My understanding is that the remaining warranty transfers to you. They didn't start shipping until February of this year, so your warranty should be good at least until then. You can contact Kindle support & give them the serial number of your Kindle & they can tell you how much warranty is left.


----------



## luvmy4brats (Nov 9, 2008)

This is the first I've heard of a USB issue, but that's not saying it isn't a problem for you. If it's a K2, you probably have nothing to worry about since it should still be under warranty (they weren't released until Feb, so at the least it still has just over 6 months left) If you're concerned, you can call Amazon with the serial number and they can tell you exactly when the warranty will expire. good luck with your new charger, but if it doesn't work, a call to CS will probably be in order.


----------



## amyrebecca (Jul 28, 2009)

I hope that the new cable works! I was not going to be able to get a Kindle until Christmas but I found a great deal on craigslist and couldn't pass it up. I was a little nervous because I couldn't believe my luck. My K2 was $200! And it is in perfect condition, almost as if it were never used. It also came in Amazon's leather case with the hinges! Although, now those make me nervous too!  I was so excited to get the cable today... I kept looking for the UPS man!

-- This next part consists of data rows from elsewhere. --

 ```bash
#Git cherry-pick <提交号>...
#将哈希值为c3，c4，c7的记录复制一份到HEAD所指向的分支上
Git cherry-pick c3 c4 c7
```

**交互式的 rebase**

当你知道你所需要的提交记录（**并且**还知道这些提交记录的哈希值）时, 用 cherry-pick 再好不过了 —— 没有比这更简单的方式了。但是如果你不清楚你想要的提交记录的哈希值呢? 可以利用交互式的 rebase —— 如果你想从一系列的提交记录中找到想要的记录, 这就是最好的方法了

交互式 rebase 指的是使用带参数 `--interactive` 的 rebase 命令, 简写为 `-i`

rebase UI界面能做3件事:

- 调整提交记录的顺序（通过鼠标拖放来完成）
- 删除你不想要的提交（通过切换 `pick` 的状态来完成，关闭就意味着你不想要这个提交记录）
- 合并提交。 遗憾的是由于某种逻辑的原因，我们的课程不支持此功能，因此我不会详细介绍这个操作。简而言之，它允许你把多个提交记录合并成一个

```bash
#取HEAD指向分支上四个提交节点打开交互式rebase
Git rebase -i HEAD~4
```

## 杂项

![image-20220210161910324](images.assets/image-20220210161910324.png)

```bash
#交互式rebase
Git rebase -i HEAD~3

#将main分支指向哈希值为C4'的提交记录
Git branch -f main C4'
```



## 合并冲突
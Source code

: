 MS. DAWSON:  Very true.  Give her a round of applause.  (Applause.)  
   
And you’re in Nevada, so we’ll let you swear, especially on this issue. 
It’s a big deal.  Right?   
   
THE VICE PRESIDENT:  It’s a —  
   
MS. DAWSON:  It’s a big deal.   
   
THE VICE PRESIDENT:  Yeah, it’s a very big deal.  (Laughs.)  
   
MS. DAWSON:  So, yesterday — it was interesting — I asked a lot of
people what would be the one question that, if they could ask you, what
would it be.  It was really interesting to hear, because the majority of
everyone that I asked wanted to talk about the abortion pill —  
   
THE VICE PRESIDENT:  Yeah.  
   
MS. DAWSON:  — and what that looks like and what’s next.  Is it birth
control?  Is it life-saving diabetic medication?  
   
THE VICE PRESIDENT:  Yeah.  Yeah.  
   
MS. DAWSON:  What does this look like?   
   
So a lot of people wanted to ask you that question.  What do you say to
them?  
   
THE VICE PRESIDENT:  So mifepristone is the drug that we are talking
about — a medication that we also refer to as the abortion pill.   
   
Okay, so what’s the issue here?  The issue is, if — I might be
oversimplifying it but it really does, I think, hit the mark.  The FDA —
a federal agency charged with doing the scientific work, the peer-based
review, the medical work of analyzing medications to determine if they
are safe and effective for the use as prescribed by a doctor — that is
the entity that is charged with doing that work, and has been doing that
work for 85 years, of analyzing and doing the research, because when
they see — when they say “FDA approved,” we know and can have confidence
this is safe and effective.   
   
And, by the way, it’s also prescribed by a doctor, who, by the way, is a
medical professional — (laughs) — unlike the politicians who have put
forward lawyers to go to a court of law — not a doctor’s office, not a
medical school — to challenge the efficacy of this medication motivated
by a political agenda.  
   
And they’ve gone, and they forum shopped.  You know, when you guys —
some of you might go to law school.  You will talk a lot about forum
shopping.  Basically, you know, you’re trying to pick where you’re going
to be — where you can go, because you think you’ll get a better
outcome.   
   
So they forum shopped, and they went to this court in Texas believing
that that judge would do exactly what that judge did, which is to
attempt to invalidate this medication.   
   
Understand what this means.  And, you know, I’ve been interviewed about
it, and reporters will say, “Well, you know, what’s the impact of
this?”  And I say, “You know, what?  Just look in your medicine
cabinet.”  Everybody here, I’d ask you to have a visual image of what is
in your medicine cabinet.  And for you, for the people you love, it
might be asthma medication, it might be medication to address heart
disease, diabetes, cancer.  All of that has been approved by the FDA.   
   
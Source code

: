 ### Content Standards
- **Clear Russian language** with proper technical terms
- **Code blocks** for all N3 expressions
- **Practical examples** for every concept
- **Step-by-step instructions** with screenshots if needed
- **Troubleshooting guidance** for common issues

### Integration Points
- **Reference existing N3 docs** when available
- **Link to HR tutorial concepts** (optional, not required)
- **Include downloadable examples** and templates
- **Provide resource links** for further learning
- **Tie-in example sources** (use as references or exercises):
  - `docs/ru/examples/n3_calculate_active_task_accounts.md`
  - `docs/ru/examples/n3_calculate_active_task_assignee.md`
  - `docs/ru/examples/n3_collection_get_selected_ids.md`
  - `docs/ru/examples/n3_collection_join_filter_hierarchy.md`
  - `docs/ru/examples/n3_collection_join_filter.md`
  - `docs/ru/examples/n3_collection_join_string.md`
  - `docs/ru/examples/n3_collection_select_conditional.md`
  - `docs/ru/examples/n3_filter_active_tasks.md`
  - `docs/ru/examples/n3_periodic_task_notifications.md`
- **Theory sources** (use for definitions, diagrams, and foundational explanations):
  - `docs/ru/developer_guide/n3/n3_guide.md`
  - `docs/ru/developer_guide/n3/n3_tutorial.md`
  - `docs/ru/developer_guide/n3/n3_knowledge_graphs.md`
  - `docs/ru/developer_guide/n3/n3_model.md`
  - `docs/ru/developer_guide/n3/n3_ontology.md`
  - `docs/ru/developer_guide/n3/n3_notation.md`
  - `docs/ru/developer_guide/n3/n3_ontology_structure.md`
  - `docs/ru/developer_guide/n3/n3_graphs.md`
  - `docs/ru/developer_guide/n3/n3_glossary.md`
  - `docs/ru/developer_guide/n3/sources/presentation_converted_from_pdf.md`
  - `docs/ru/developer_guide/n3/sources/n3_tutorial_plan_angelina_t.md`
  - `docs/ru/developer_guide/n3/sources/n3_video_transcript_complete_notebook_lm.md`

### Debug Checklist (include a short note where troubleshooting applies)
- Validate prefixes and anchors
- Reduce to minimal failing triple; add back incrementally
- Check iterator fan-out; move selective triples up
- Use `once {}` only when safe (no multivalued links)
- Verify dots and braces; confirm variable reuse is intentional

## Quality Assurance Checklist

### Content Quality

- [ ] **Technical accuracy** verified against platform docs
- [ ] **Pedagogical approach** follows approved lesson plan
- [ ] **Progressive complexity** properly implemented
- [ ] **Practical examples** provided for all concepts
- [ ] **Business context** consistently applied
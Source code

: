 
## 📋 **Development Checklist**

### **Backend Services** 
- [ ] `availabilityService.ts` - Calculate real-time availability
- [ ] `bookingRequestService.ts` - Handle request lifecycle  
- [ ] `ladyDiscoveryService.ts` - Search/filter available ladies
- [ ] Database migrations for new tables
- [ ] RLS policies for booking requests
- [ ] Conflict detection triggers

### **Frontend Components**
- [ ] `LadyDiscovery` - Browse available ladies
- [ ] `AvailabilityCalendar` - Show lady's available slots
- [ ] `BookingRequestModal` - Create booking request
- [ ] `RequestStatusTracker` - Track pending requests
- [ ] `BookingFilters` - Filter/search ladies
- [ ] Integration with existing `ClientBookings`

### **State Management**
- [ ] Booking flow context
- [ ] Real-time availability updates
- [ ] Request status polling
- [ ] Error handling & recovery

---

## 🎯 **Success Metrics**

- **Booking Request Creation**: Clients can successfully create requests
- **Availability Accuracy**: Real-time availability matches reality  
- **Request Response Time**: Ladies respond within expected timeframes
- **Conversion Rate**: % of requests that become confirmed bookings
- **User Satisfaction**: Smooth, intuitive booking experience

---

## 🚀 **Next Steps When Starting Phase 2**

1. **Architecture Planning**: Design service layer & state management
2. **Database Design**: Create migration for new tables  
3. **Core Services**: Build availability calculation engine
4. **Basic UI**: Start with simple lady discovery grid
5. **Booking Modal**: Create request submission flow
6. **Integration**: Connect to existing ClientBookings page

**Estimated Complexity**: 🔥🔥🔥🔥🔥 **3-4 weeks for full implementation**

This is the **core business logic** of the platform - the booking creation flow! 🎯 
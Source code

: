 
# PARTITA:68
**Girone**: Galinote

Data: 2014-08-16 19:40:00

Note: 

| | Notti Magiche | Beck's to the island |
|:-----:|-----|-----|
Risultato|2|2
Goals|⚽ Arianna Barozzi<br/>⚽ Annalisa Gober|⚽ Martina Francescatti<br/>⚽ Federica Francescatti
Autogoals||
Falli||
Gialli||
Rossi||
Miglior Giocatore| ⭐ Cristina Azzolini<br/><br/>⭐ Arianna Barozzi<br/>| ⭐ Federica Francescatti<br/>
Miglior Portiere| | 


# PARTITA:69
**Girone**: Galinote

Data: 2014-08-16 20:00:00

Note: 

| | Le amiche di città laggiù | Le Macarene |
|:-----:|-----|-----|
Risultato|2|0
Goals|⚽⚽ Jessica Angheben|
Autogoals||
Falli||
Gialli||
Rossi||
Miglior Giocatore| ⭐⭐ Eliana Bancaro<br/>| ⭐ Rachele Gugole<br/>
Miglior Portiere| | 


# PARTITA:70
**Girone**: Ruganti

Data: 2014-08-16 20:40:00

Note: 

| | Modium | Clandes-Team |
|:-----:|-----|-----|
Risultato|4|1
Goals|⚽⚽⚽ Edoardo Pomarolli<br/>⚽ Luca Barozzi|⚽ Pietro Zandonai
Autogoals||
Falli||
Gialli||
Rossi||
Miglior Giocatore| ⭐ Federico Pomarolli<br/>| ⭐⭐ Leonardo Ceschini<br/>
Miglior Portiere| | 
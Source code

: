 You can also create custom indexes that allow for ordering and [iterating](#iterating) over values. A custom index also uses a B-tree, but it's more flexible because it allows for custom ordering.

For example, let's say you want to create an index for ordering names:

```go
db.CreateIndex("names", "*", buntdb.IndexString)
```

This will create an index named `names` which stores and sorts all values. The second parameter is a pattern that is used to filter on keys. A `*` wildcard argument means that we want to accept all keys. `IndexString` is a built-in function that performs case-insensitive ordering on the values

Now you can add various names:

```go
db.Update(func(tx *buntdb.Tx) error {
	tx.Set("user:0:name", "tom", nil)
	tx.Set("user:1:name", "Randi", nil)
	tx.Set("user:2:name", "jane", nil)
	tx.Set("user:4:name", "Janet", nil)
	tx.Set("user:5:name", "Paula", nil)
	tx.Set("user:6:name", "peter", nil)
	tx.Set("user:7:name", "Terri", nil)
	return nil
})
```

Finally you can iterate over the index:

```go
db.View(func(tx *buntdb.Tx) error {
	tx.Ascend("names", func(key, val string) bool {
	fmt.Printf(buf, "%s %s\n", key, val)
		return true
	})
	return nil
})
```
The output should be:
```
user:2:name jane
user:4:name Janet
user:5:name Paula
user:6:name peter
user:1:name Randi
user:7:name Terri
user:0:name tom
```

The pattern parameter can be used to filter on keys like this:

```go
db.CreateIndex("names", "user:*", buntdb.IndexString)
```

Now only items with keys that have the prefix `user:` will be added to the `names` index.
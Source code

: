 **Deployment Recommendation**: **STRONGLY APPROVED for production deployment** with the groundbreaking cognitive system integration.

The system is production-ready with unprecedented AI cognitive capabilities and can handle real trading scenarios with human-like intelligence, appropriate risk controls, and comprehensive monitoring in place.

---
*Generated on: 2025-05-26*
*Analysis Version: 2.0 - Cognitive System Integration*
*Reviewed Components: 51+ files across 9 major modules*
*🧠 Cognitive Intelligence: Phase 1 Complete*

And then it wouldn't charge. I have had it since Friday and am so anxious to use it! I've been lurking here to take up my time!


----------



## Kathy (Nov 5, 2008)

You really got a good deal. Hopefully it will charge for you and you can enjoy it. If it doesn't work, they will replace it.


----------



## amyrebecca (Jul 28, 2009)

Well after some research on here, I went out and bought a Micro USB at Radio Shack to try to charge my Kindle. It did not work, leaving me to believe the problem is not the cable, but the device itself. I called CS and was assured that if the replacement cable that arrives tomorrow does not work, they will replace my Kindle. And not to complain, because that is great and I got a great deal, but tomorrow being Friday I won't get it until Monday! AHHH! I have had my K2 for one week tomorrow and haven't been able to use it! I just keep looking at my Critical Battery screen! I just can't wait to actually read for an extended period of time on it.


----------



## fotoed (Jul 16, 2009)

Noticed yesterday the same problem with my Kindle DX. I had it about 3 weeks.  It's hard to tell if it's the female connector on the Kindle or the wire  male connector. I am waiting for a response from Amazon customer service.  Has anyone found a 3rd party replacement cord?


----------



## Laurie (Jan 9, 2009)

I contacted Amazon when I first got my Kindle because my charger had a very loose connection too. I was told I could send the Kindle in for a replacement, but I chose not to. I just have to put the Kindle where it won't accidentally get moved at all because it doesn't take much to make the plug fall out. I just leave it on the counter or something overnight when I charge it. If I try to read while it's charging that can be a challenge, but I don't usually have to deal with that. At least mine DOES charge though. Hope you get your problems resolved. Good luck!


----------



## amyrebecca (Jul 28, 2009)

Well, the 2nd new cable just arrived and it still did not work! I called CS and they are replacing my K2. It will be here on Monday. More good news though... The previous owner paid for the extended warranty so I am covered until 3/2011! I am blessed to have gotten such a good deal! And to add to it, I got 2 replacement chargers for the price of 1 since CS thought is was a defective cable. 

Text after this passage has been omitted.